Inggris Kesulitan Kantong Mayat, Perawat Gunting Tirai untuk APD

  • Bagikan
Foto: PA/Getty Images/AP

FAJAR.CO.ID, LONDON—Sejumlah rumah sakit di Inggris kesulitan kantong mayat di tengah pandemi virus corona. Union GMB mengklaim rumah sakit di Surrey telah meminta staf membungkus mayat dengan lembaran plastik.

Direktur pemakaman dan badan amal penanggulangan bencana saat ini tengah turun tangan membantu rumah sakit yang membutuhkan lebih banyak kantong mayat dan alat pelindung diri (APD). Pengurus diminta untuk membagikan persediaan mereka untuk menutupi kekurangan.

Michael Tiney, kepala Southall Funeral Service di London Barat mengatakan dua rumah sakit di ibu kota telah meminta APD, termasuk celemek sekali pakai. Dia mengatakan kepada Metro.co.uk: "Ada kekurangan kantong mayat. Kami mencoba untuk membantu sebanyak mungkin tetapi kami juga membutuhkan sumber peralatan juga.”

Tiney mengatakan bahwa mereka hanya bisa memberikan 20 kantong mayat ke salah satu rumah sakit yang menghubungi mereka. Permintaan untuk perusahaannya menurutnya telah mencapai rekor tertinggi.

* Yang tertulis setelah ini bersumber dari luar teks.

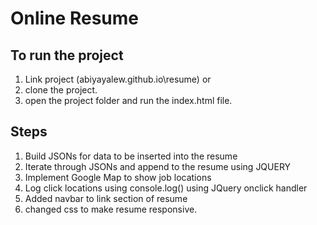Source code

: # Online Resume

## To run the project

1. Link project (abiyayalew.github.io\resume) or 
2. clone the project.
3. open the project folder and run the index.html file.


## Steps

 1. Build JSONs for data to be inserted into the resume
 2. Iterate through JSONs and append to the resume using JQUERY
 3. Implement Google Map to show job locations
 4. Log click locations using console.log() using JQuery onclick handler
 5. Added navbar  to link section of resume
 6. changed css to make resume responsive.

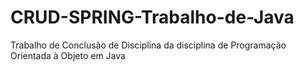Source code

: # CRUD-SPRING-Trabalho-de-Java
Trabalho de Conclusão de Disciplina da disciplina de Programação Orientada à Objeto em Java
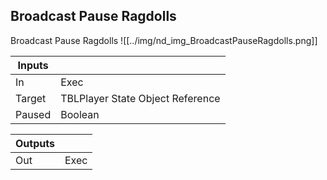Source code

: ## Broadcast Pause Ragdolls
Broadcast Pause Ragdolls
![[../img/nd_img_BroadcastPauseRagdolls.png]]

|Inputs||
|--|--|
| In | Exec |
| Target | TBLPlayer State Object Reference |
| Paused | Boolean |

|Outputs||
|--|--|
| Out | Exec |
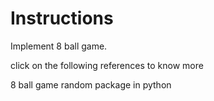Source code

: # Instructions

Implement 8 ball game.


click on the following references to know more

8 ball game
random package in python
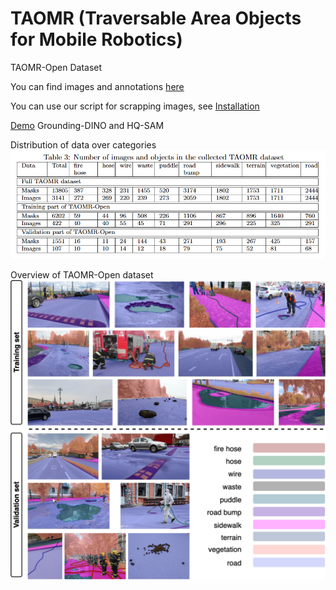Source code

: # TAOMR (Traversable Area Objects for Mobile Robotics)

TAOMR-Open Dataset

You can find images and annotations [here](https://disk.yandex.ru/d/jgPVF8LYohKM5g)

You can use our script for scrapping images, see [Installation](https://github.com/OlgaMatykina/TAOMR/blob/main/TAOMR_Scrapper/INSTALL.md)

[Demo](https://github.com/OlgaMatykina/TAOMR/blob/main/Grounded_HQ_SAM_demo.ipynb) Grounding-DINO and HQ-SAM

Distribution of data over categories
![](https://github.com/OlgaMatykina/TAOMR/blob/main/images/distribution.PNG)

Overview of TAOMR-Open dataset
![](https://github.com/OlgaMatykina/TAOMR/blob/main/images/dataset_vis.png)
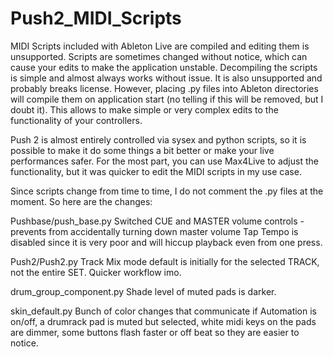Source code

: # Push2_MIDI_Scripts

MIDI Scripts included with Ableton Live are compiled and editing them is unsupported. Scripts are sometimes changed without notice, which can cause your edits to make the application unstable. Decompiling the scripts is simple and almost always works without issue. It is also unsupported and probably breaks license. However, placing .py files into Ableton directories will compile them on application start (no telling if this will be removed, but I doubt it). This allows to make simple or very complex edits to the functionality of your controllers.

Push 2 is almost entirely controlled via sysex and python scripts, so it is possible to make it do some things a bit better or make your live performances safer. For the most part, you can use Max4Live to adjust the functionality, but it was quicker to edit the MIDI scripts in my use case.

Since scripts change from time to time, I do not comment the .py files at the moment. So here are the changes:

Pushbase/push_base.py
	Switched CUE and MASTER volume controls - prevents from accidentally turning down master volume
	Tap Tempo is disabled since it is very poor and will hiccup playback even from one press.

Push2/Push2.py
	Track Mix mode default is initially for the selected TRACK, not the entire SET. Quicker workflow imo.

drum_group_component.py
	Shade level of muted pads is darker.

skin_default.py
	Bunch of color changes that communicate if Automation is on/off, a drumrack pad is muted but selected, white midi keys on the pads are dimmer, some buttons flash faster or off beat so they are easier to notice.

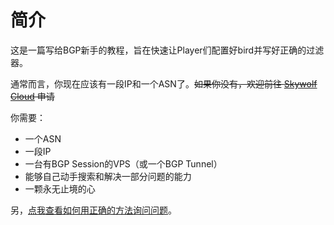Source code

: # 简介

这是一篇写给BGP新手的教程，旨在快速让Player们配置好bird并写好正确的过滤器。

通常而言，你现在应该有一段IP和一个ASN了。~~如果你没有，欢迎前往 [Skywolf Cloud](https://skywolf.cloud) 申请~~

你需要：

- 一个ASN
- 一段IP
- 一台有BGP Session的VPS（或一个BGP Tunnel）
- 能够自己动手搜索和解决一部分问题的能力
- 一颗永无止境的心

另，[点我查看如何用正确的方法询问问题](https://github.com/ryanhanwu/How-To-Ask-Questions-The-Smart-Way/blob/main/README-zh_CN.md)。
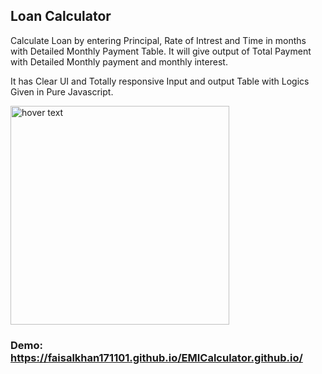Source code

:## Loan Calculator

Calculate Loan by entering Principal, Rate of Intrest and Time in months with Detailed Monthly Payment Table. It will give output of Total Payment with Detailed Monthly payment and monthly interest.

It has Clear UI and Totally responsive Input and output Table with Logics Given in Pure Javascript.

<img src="https://user-images.githubusercontent.com/87291732/210176508-48f3ff3a-1c6c-445a-928c-e5b2c6d0b2fd.png" width="350" title="hover text">

### Demo: https://faisalkhan171101.github.io/EMICalculator.github.io/
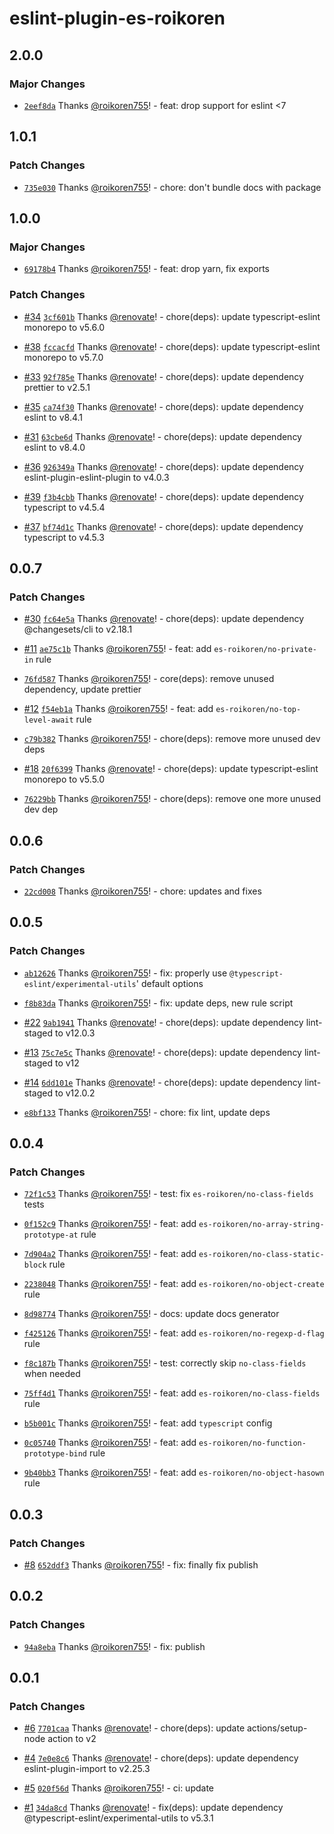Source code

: # eslint-plugin-es-roikoren

## 2.0.0

### Major Changes

- [`2eef8da`](https://github.com/roikoren755/eslint-plugin-es/commit/2eef8da2b409bbc8a377abf5ae45be7105c15e9f) Thanks [@roikoren755](https://github.com/roikoren755)! - feat: drop support for eslint <7

## 1.0.1

### Patch Changes

- [`735e030`](https://github.com/roikoren755/eslint-plugin-es/commit/735e03038ad1dea190e626e0cb57a22ea2f290e3) Thanks [@roikoren755](https://github.com/roikoren755)! - chore: don't bundle docs with package

## 1.0.0

### Major Changes

- [`69178b4`](https://github.com/roikoren755/eslint-plugin-es/commit/69178b4151585acb0fdedbe6baa93ffc1e7b58e7) Thanks [@roikoren755](https://github.com/roikoren755)! - feat: drop yarn, fix exports

### Patch Changes

- [#34](https://github.com/roikoren755/eslint-plugin-es/pull/34) [`3cf601b`](https://github.com/roikoren755/eslint-plugin-es/commit/3cf601bcafd6230fb26d8c481e85466dedb28614) Thanks [@renovate](https://github.com/apps/renovate)! - chore(deps): update typescript-eslint monorepo to v5.6.0

* [#38](https://github.com/roikoren755/eslint-plugin-es/pull/38) [`fccacfd`](https://github.com/roikoren755/eslint-plugin-es/commit/fccacfd92d16bbf2ea283baf4057c444868cd6e8) Thanks [@renovate](https://github.com/apps/renovate)! - chore(deps): update typescript-eslint monorepo to v5.7.0

- [#33](https://github.com/roikoren755/eslint-plugin-es/pull/33) [`92f785e`](https://github.com/roikoren755/eslint-plugin-es/commit/92f785e3e1c68cb088c833a349ea5935f4a07406) Thanks [@renovate](https://github.com/apps/renovate)! - chore(deps): update dependency prettier to v2.5.1

* [#35](https://github.com/roikoren755/eslint-plugin-es/pull/35) [`ca74f30`](https://github.com/roikoren755/eslint-plugin-es/commit/ca74f30a54f6cd6774509921a6c826a36599ee01) Thanks [@renovate](https://github.com/apps/renovate)! - chore(deps): update dependency eslint to v8.4.1

- [#31](https://github.com/roikoren755/eslint-plugin-es/pull/31) [`63cbe6d`](https://github.com/roikoren755/eslint-plugin-es/commit/63cbe6d2c82ec99396b368ac7fa823752f6ce639) Thanks [@renovate](https://github.com/apps/renovate)! - chore(deps): update dependency eslint to v8.4.0

* [#36](https://github.com/roikoren755/eslint-plugin-es/pull/36) [`926349a`](https://github.com/roikoren755/eslint-plugin-es/commit/926349a41f5bad5c68c9f8ebb1fd2f2fb81b6917) Thanks [@renovate](https://github.com/apps/renovate)! - chore(deps): update dependency eslint-plugin-eslint-plugin to v4.0.3

- [#39](https://github.com/roikoren755/eslint-plugin-es/pull/39) [`f3b4cbb`](https://github.com/roikoren755/eslint-plugin-es/commit/f3b4cbb5ccd400013c7b77b792cf077e214c8c71) Thanks [@renovate](https://github.com/apps/renovate)! - chore(deps): update dependency typescript to v4.5.4

* [#37](https://github.com/roikoren755/eslint-plugin-es/pull/37) [`bf74d1c`](https://github.com/roikoren755/eslint-plugin-es/commit/bf74d1ce45c472c30e95565c265635fdec895ac8) Thanks [@renovate](https://github.com/apps/renovate)! - chore(deps): update dependency typescript to v4.5.3

## 0.0.7

### Patch Changes

- [#30](https://github.com/roikoren755/eslint-plugin-es/pull/30) [`fc64e5a`](https://github.com/roikoren755/eslint-plugin-es/commit/fc64e5afeded43d767790e15939f3066a22be6f1) Thanks [@renovate](https://github.com/apps/renovate)! - chore(deps): update dependency @changesets/cli to v2.18.1

- [#11](https://github.com/roikoren755/eslint-plugin-es/pull/11) [`ae75c1b`](https://github.com/roikoren755/eslint-plugin-es/commit/ae75c1b43e41658135aa219282f006833757d85a) Thanks [@roikoren755](https://github.com/roikoren755)! - feat: add `es-roikoren/no-private-in` rule

- [`76fd587`](https://github.com/roikoren755/eslint-plugin-es/commit/76fd5877bbe45f983df9c23ccd5d7fae3f9ec7cc) Thanks [@roikoren755](https://github.com/roikoren755)! - core(deps): remove unused dependency, update prettier

- [#12](https://github.com/roikoren755/eslint-plugin-es/pull/12) [`f54eb1a`](https://github.com/roikoren755/eslint-plugin-es/commit/f54eb1a026fe2bbe618efe370c1bd6dae23ecf0c) Thanks [@roikoren755](https://github.com/roikoren755)! - feat: add `es-roikoren/no-top-level-await` rule

- [`c79b382`](https://github.com/roikoren755/eslint-plugin-es/commit/c79b3820057be235993f4b7cd0ad1d32f25d7540) Thanks [@roikoren755](https://github.com/roikoren755)! - chore(deps): remove more unused dev deps

- [#18](https://github.com/roikoren755/eslint-plugin-es/pull/18) [`20f6399`](https://github.com/roikoren755/eslint-plugin-es/commit/20f63998bcf2cdcda5559366d257e10a78067f26) Thanks [@renovate](https://github.com/apps/renovate)! - chore(deps): update typescript-eslint monorepo to v5.5.0

- [`76229bb`](https://github.com/roikoren755/eslint-plugin-es/commit/76229bbb033346cb51a450cf01d84835d9976d4b) Thanks [@roikoren755](https://github.com/roikoren755)! - chore(deps): remove one more unused dev dep

## 0.0.6

### Patch Changes

- [`22cd008`](https://github.com/roikoren755/eslint-plugin-es/commit/22cd0086369f9481b438bc101f6c335a7ba5e394) Thanks [@roikoren755](https://github.com/roikoren755)! - chore: updates and fixes

## 0.0.5

### Patch Changes

- [`ab12626`](https://github.com/roikoren755/eslint-plugin-es/commit/ab12626b4e8c25905c1c512056404846c8738a83) Thanks [@roikoren755](https://github.com/roikoren755)! - fix: properly use `@typescript-eslint/experimental-utils`' default options

- [`f8b83da`](https://github.com/roikoren755/eslint-plugin-es/commit/f8b83dad97179ce2497b824ae7555646ce691038) Thanks [@roikoren755](https://github.com/roikoren755)! - fix: update deps, new rule script

- [#22](https://github.com/roikoren755/eslint-plugin-es/pull/22) [`9ab1941`](https://github.com/roikoren755/eslint-plugin-es/commit/9ab1941866b5923941bbc635f6f33a452dba297f) Thanks [@renovate](https://github.com/apps/renovate)! - chore(deps): update dependency lint-staged to v12.0.3

- [#13](https://github.com/roikoren755/eslint-plugin-es/pull/13) [`75c7e5c`](https://github.com/roikoren755/eslint-plugin-es/commit/75c7e5c4361f372c3c339888395d2c041b6adf33) Thanks [@renovate](https://github.com/apps/renovate)! - chore(deps): update dependency lint-staged to v12

- [#14](https://github.com/roikoren755/eslint-plugin-es/pull/14) [`6dd101e`](https://github.com/roikoren755/eslint-plugin-es/commit/6dd101eb5698ac7fca30c4b58d895470938e0658) Thanks [@renovate](https://github.com/apps/renovate)! - chore(deps): update dependency lint-staged to v12.0.2

- [`e8bf133`](https://github.com/roikoren755/eslint-plugin-es/commit/e8bf1332da595b7d5459dddc79d1ab56afbd688c) Thanks [@roikoren755](https://github.com/roikoren755)! - chore: fix lint, update deps

## 0.0.4

### Patch Changes

- [`72f1c53`](https://github.com/roikoren755/eslint-plugin-es/commit/72f1c53e41bb7fabf8f0fcff7da5cea7f5b75991) Thanks [@roikoren755](https://github.com/roikoren755)! - test: fix `es-roikoren/no-class-fields` tests

- [`0f152c9`](https://github.com/roikoren755/eslint-plugin-es/commit/0f152c9d1969b4bd15f2d19540c670af23f06c40) Thanks [@roikoren755](https://github.com/roikoren755)! - feat: add `es-roikoren/no-array-string-prototype-at` rule

- [`7d904a2`](https://github.com/roikoren755/eslint-plugin-es/commit/7d904a244e4da7ae4b838ebef5e0d605e89dfcfd) Thanks [@roikoren755](https://github.com/roikoren755)! - feat: add `es-roikoren/no-class-static-block` rule

- [`2238048`](https://github.com/roikoren755/eslint-plugin-es/commit/223804847978a362c9486a440bdc233eb4f089a0) Thanks [@roikoren755](https://github.com/roikoren755)! - feat: add `es-roikoren/no-object-create` rule

- [`8d98774`](https://github.com/roikoren755/eslint-plugin-es/commit/8d987740f3a29df3be5ab485c58732095db2ccac) Thanks [@roikoren755](https://github.com/roikoren755)! - docs: update docs generator

- [`f425126`](https://github.com/roikoren755/eslint-plugin-es/commit/f425126bc64a5be83509918952e9937e6941a37b) Thanks [@roikoren755](https://github.com/roikoren755)! - feat: add `es-roikoren/no-regexp-d-flag` rule

- [`f8c187b`](https://github.com/roikoren755/eslint-plugin-es/commit/f8c187b8567616ce25bbc599189ffc6411bf84e3) Thanks [@roikoren755](https://github.com/roikoren755)! - test: correctly skip `no-class-fields` when needed

- [`75ff4d1`](https://github.com/roikoren755/eslint-plugin-es/commit/75ff4d1ec862b3f3dda0df154ec1b0d9a2e18c45) Thanks [@roikoren755](https://github.com/roikoren755)! - feat: add `es-roikoren/no-class-fields` rule

- [`b5b001c`](https://github.com/roikoren755/eslint-plugin-es/commit/b5b001c9cb1e2d8ab44f1dc33a263aef7eb8437b) Thanks [@roikoren755](https://github.com/roikoren755)! - feat: add `typescript` config

- [`0c05740`](https://github.com/roikoren755/eslint-plugin-es/commit/0c0574052d4cb0aed4ac7812823c0e741a2eaff9) Thanks [@roikoren755](https://github.com/roikoren755)! - feat: add `es-roikoren/no-function-prototype-bind` rule

- [`9b40bb3`](https://github.com/roikoren755/eslint-plugin-es/commit/9b40bb39129c5fd6d6c572f4f6a5dbbd44e9584b) Thanks [@roikoren755](https://github.com/roikoren755)! - feat: add `es-roikoren/no-object-hasown` rule

## 0.0.3

### Patch Changes

- [#8](https://github.com/roikoren755/eslint-plugin-es/pull/8) [`652ddf3`](https://github.com/roikoren755/eslint-plugin-es/commit/652ddf3d259eb20382cf2fd5414dcb50f890da5a) Thanks [@roikoren755](https://github.com/roikoren755)! - fix: finally fix publish

## 0.0.2

### Patch Changes

- [`94a8eba`](https://github.com/roikoren755/eslint-plugin-es/commit/94a8eba1414290bf092b2543fed3b682651c9920) Thanks [@roikoren755](https://github.com/roikoren755)! - fix: publish

## 0.0.1

### Patch Changes

- [#6](https://github.com/roikoren755/eslint-plugin-es/pull/6) [`7701caa`](https://github.com/roikoren755/eslint-plugin-es/commit/7701caae907f3da0b4a9064a02babba68839ae2a) Thanks [@renovate](https://github.com/apps/renovate)! - chore(deps): update actions/setup-node action to v2

- [#4](https://github.com/roikoren755/eslint-plugin-es/pull/4) [`7e0e8c6`](https://github.com/roikoren755/eslint-plugin-es/commit/7e0e8c65f186c6e487dfe0e92372d1e5ff6255d7) Thanks [@renovate](https://github.com/apps/renovate)! - chore(deps): update dependency eslint-plugin-import to v2.25.3

- [#5](https://github.com/roikoren755/eslint-plugin-es/pull/5) [`020f56d`](https://github.com/roikoren755/eslint-plugin-es/commit/020f56d3213906b6da655f265a2a118bb79a26eb) Thanks [@roikoren755](https://github.com/roikoren755)! - ci: update

- [#1](https://github.com/roikoren755/eslint-plugin-es/pull/1) [`34da8cd`](https://github.com/roikoren755/eslint-plugin-es/commit/34da8cddae0f1a67cd1bdf5798b8a1b306a961f1) Thanks [@renovate](https://github.com/apps/renovate)! - fix(deps): update dependency @typescript-eslint/experimental-utils to v5.3.1
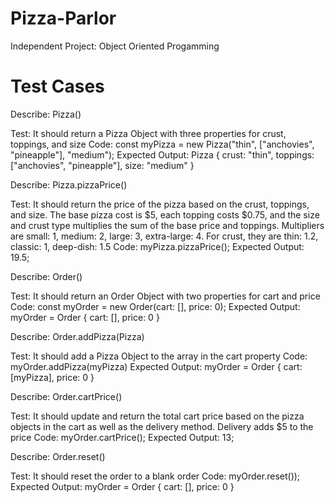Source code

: # Pizza-Parlor
Independent Project: Object Oriented Progamming

# Test Cases

Describe: Pizza()

Test: It should return a Pizza Object with three properties for crust, toppings, and size
Code: const myPizza = new Pizza("thin", ["anchovies", "pineapple"], "medium");
Expected Output: Pizza { crust: "thin", toppings: ["anchovies", "pineapple"], size: "medium" }


Describe: Pizza.pizzaPrice()

Test: It should return the price of the pizza based on the crust, toppings, and size. The base pizza cost is $5, each topping costs $0.75, and the size and crust type multiplies the sum of the base price and toppings. Multipliers are small: 1, medium: 2, large: 3, extra-large: 4. For crust, they are thin: 1.2, classic: 1, deep-dish: 1.5
Code: myPizza.pizzaPrice();
Expected Output: 19.5;

Describe: Order()

Test: It should return an Order Object with two properties for cart and price
Code: const myOrder = new Order(cart: [], price: 0);
Expected Output: myOrder = Order { cart: [], price: 0 }

Describe: Order.addPizza(Pizza)

Test: It should add a Pizza Object to the array in the cart property
Code: myOrder.addPizza(myPizza)
Expected Output: myOrder = Order { cart: [myPizza], price: 0 }

Describe: Order.cartPrice()

Test: It should update and return the total cart price based on the pizza objects in the cart as well as the delivery method. Delivery adds $5 to the price
Code: myOrder.cartPrice();
Expected Output: 13;

Describe: Order.reset()

Test: It should reset the order to a blank order
Code: myOrder.reset());
Expected Output: myOrder = Order { cart: [], price: 0 }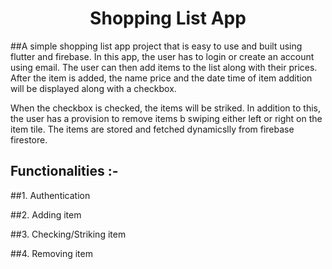 <div align="center">
<h1> Shopping List App </h1>
</div>

##A simple shopping list app project that is easy to use and built using flutter and firebase. 
In this app, the user has to login or create an account using email. The user can then add items to the list along with their prices. After the item is added, the name price and the date time of item addition will be displayed along with a checkbox. 

When the checkbox is checked, the items will be striked. In addition to this, the user has a provision to remove items b swiping either left or right on the item tile. The items are stored and fetched dynamicslly from firebase firestore.

## Functionalities :-
##1. Authentication

##2. Adding item

##3. Checking/Striking item

##4. Removing item
  
<div id="Bottom"></div>
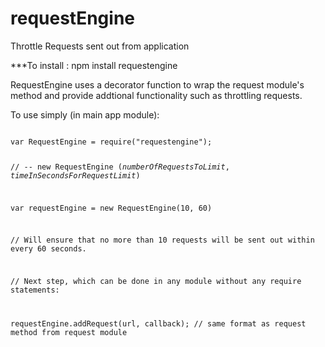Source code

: # requestEngine
Throttle Requests sent out from application


***To install : npm install requestengine

RequestEngine uses a decorator function to wrap the request module's method and provide addtional functionality such as throttling
requests.

To use simply (in main app module):

<code>
var RequestEngine = require("requestengine");


// -- new RequestEngine (*numberOfRequestsToLimit*, *timeInSecondsForRequestLimit*)

var requestEngine = new RequestEngine(10, 60)


// Will ensure that no more than 10 requests will be sent out within every 60 seconds.


// Next step, which can be done in any module without any require statements:


requestEngine.addRequest(url, callback); // same format as request method from request module
</code>
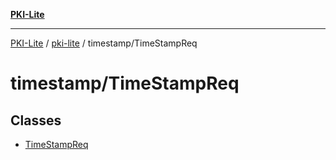 [**PKI-Lite**](../../../README.md)

---

[PKI-Lite](../../../README.md) / [pki-lite](../../README.md) / timestamp/TimeStampReq

# timestamp/TimeStampReq

## Classes

- [TimeStampReq](classes/TimeStampReq.md)
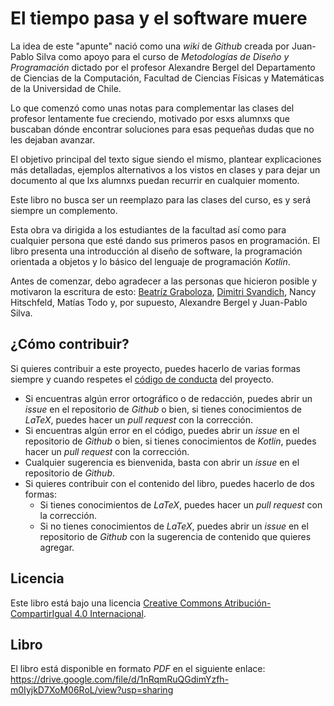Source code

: # El tiempo pasa y el software muere

La idea de este "apunte" nació como una *wiki* de *Github* creada por Juan-Pablo Silva como apoyo 
para el curso de *Metodologías de Diseño y Programación* dictado por el profesor Alexandre Bergel 
del Departamento de Ciencias de la Computación, Facultad de Ciencias Físicas y Matemáticas de la 
Universidad de Chile.

Lo que comenzó como unas notas para complementar las clases del profesor lentamente fue creciendo,
motivado por esxs alumnxs que buscaban dónde encontrar soluciones para esas pequeñas dudas que no
les dejaban avanzar.

El objetivo principal del texto sigue siendo el mismo, plantear explicaciones más detalladas, 
ejemplos alternativos a los vistos en clases y para dejar un documento al que lxs alumnxs puedan
recurrir en cualquier momento.

Este libro no busca ser un reemplazo para las clases del curso, es y será siempre un complemento.

Esta obra va dirigida a los estudiantes de la facultad así como para cualquier persona que esté
dando sus primeros pasos en programación.
El libro presenta una introducción al diseño de software, la programación orientada a objetos y lo
básico del lenguaje de programación *Kotlin*.

Antes de comenzar, debo agradecer a las personas que hicieron posible y motivaron la escritura de
esto: [Beatríz Graboloza](https://github.com/BeaNyann), 
[Dimitri Svandich](https://github.com/vmkovacs), Nancy Hitschfeld, Matías Todo y, por supuesto,
Alexandre Bergel y Juan-Pablo Silva.

## ¿Cómo contribuir?

Si quieres contribuir a este proyecto, puedes hacerlo de varias formas siempre y cuando respetes
el [código de conducta](CODE_OF_CONDUCT.md) del proyecto.

- Si encuentras algún error ortográfico o de redacción, puedes abrir un *issue* en el repositorio
  de *Github* o bien, si tienes conocimientos de *LaTeX*, puedes hacer un *pull request* con la
  corrección.
- Si encuentras algún error en el código, puedes abrir un *issue* en el repositorio de *Github* o
  bien, si tienes conocimientos de *Kotlin*, puedes hacer un *pull request* con la corrección.
- Cualquier sugerencia es bienvenida, basta con abrir un *issue* en el repositorio de *Github*.
- Si quieres contribuir con el contenido del libro, puedes hacerlo de dos formas:
  - Si tienes conocimientos de *LaTeX*, puedes hacer un *pull request* con la corrección.
  - Si no tienes conocimientos de *LaTeX*, puedes abrir un *issue* en el repositorio de *Github*
    con la sugerencia de contenido que quieres agregar.

## Licencia

Este libro está bajo una licencia [Creative Commons Atribución-CompartirIgual 4.0 Internacional](https://creativecommons.org/licenses/by-sa/4.0/).

## Libro

El libro está disponible en formato *PDF* en el siguiente enlace: https://drive.google.com/file/d/1nRqmRuQGdimYzfh-m0IyjkD7XoM06RoL/view?usp=sharing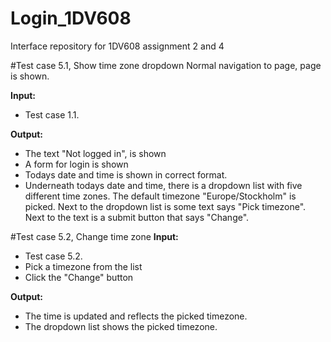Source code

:# Login_1DV608
Interface repository for 1DV608 assignment 2 and 4

#Test case 5.1, Show time zone dropdown
Normal navigation to page, page is shown.

**Input:**
- Test case 1.1.

**Output:**
- The text "Not logged in", is shown
- A form for login is shown
- Todays date and time is shown in correct format.
- Underneath todays date and time, there is a dropdown list with five different time zones. The default timezone "Europe/Stockholm" is picked.
Next to the dropdown list is some text says "Pick timezone".
Next to the text is a submit button that says "Change".

#Test case 5.2, Change time zone
**Input:**
- Test case 5.2.
- Pick a timezone from the list
- Click the "Change" button

**Output:**
- The time is updated and reflects the picked timezone.
- The dropdown list shows the picked timezone.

Komentar Tiney datang ketika Sekretaris Kesehatan, Matt Hancock berjanji untuk memastikan semua orang yang bekerja dalam perawatan kritis memiliki sarung tangan, celemek, masker dan kantong mayat yang mereka butuhkan.

Direktur amal kemanusiaan Khalsa Aid, Ravi Singh mengatakan, mereka sudah menyumbangkan 130 kantong mayat kepada Rumah Sakit Hillingdon dan St Mary di London selama beberapa minggu terakhir. Organisasinya, yang menyediakan bantuan bencana dan dukungan kemanusiaan di seluruh dunia, memiliki sekitar 800.

Singh, dari Slough, mengatakan, negara 'tidak siap' untuk krisis kesehatan seperti itu. "Tidak pernah dalam sejuta tahun kita berpikir kita akan membutuhkannya di negara kita sendiri. Ini benar-benar sangat mengejutkan," ujarnya.

Rumah Sakit Universitas St Helier NHS Trust telah diperintahkan untuk menggunakan lembaran plastik untuk mengangkut pasien yang meninggal karena kantong mayat telah 'habis'. Staf mereka khawatir tentang peralatan yang menipis yang menempatkan mereka pada 'risiko' tertular Covid-19.